▶ [TASK TO CARRY OUT]: Gather every line below where "proof" appears.

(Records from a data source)

★ ★ ★ ★ ★

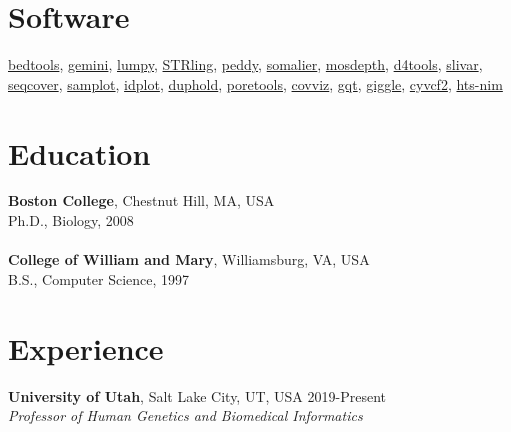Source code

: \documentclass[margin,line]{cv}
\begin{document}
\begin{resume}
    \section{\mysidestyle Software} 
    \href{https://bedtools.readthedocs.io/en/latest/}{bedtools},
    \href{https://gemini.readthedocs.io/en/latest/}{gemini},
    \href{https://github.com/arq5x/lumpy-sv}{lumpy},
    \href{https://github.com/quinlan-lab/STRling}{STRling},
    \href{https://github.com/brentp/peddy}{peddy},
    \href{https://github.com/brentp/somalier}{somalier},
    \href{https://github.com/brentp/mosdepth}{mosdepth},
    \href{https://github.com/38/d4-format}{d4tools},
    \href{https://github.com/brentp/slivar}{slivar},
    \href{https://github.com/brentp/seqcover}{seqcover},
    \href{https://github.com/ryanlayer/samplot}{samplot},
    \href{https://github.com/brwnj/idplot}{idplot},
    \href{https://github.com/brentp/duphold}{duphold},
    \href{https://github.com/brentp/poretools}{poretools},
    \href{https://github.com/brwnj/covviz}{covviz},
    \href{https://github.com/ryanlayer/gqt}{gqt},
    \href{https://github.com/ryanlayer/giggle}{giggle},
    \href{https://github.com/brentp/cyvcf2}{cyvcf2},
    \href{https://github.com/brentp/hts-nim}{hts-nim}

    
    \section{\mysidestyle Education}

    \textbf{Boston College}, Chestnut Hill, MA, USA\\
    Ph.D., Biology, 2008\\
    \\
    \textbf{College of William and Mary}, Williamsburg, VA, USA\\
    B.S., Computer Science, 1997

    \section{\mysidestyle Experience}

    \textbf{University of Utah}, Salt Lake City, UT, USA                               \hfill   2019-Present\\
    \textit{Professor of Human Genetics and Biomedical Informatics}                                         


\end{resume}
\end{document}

★ ★ ★ ★ ★

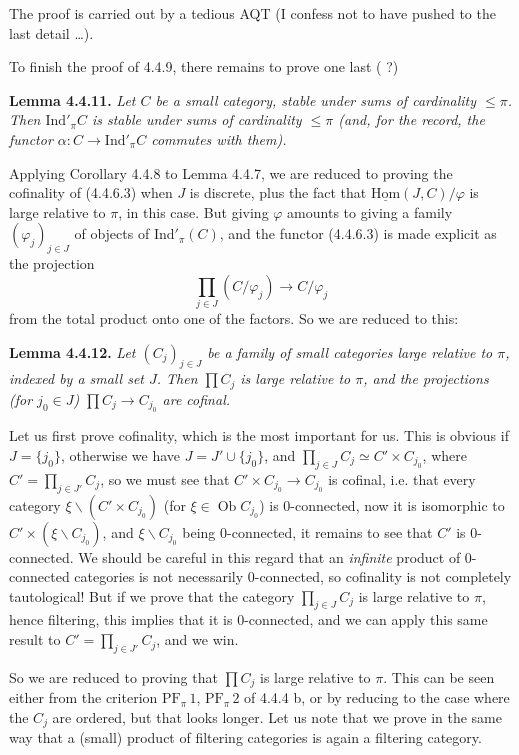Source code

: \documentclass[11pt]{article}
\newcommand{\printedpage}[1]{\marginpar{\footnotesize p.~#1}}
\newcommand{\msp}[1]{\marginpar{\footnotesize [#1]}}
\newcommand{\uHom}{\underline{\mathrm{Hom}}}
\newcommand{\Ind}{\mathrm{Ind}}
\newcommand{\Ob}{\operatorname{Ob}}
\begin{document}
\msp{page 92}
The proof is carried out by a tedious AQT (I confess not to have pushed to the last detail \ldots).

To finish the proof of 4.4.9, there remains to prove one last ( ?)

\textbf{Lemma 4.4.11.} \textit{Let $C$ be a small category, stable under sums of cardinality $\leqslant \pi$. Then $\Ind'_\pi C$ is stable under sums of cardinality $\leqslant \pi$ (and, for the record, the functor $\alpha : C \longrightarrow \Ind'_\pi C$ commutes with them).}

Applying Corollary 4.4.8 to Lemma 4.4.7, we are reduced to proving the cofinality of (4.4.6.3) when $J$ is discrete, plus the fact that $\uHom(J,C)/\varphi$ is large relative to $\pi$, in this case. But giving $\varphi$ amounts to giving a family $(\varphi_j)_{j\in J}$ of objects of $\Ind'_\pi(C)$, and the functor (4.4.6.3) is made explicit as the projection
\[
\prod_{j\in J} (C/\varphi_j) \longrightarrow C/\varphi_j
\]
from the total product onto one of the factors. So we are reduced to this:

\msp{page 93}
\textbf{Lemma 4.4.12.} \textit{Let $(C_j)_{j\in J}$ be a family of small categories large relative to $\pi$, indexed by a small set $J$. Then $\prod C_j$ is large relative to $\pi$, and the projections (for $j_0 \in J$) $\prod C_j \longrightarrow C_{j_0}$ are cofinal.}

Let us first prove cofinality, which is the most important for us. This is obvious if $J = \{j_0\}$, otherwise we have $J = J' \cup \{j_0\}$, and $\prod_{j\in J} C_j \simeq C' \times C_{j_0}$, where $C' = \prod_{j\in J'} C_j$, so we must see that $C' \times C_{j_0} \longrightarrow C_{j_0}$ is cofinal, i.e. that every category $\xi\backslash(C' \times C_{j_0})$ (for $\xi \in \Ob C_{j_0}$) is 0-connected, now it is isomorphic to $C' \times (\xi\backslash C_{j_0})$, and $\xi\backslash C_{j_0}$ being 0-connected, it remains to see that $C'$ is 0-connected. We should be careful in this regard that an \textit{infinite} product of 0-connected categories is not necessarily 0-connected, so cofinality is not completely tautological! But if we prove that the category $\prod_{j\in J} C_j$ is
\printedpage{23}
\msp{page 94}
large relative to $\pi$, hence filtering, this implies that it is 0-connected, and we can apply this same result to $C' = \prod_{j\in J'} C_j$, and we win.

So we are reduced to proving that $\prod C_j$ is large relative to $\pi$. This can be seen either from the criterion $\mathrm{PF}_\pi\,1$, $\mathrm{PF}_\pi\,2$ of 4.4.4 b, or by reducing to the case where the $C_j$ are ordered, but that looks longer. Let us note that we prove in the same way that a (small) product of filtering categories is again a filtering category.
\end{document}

★ ★ ★ ★ ★

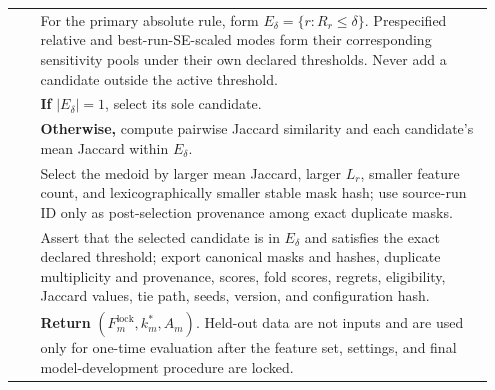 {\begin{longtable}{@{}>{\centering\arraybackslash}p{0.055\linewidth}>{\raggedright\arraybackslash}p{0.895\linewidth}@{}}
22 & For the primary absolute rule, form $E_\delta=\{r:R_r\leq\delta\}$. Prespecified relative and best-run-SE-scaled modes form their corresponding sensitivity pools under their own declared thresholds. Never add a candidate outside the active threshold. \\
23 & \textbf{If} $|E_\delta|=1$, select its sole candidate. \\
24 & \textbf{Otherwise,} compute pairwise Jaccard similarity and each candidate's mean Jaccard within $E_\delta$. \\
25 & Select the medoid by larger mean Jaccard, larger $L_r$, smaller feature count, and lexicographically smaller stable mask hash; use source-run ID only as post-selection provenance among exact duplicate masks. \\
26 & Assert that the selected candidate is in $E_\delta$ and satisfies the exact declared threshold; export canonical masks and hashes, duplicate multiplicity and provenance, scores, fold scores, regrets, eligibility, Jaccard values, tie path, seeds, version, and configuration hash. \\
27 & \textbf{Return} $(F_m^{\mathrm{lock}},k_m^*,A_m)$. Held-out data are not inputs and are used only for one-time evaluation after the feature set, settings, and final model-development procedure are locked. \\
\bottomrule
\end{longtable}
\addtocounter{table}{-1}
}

★ ★ ★ ★ ★

▶ [EXPECTED ANSWER]:
The proof is carried out by a tedious AQT (I confess not to have pushed to the last detail \ldots).
To finish the proof of 4.4.9, there remains to prove one last ( ?)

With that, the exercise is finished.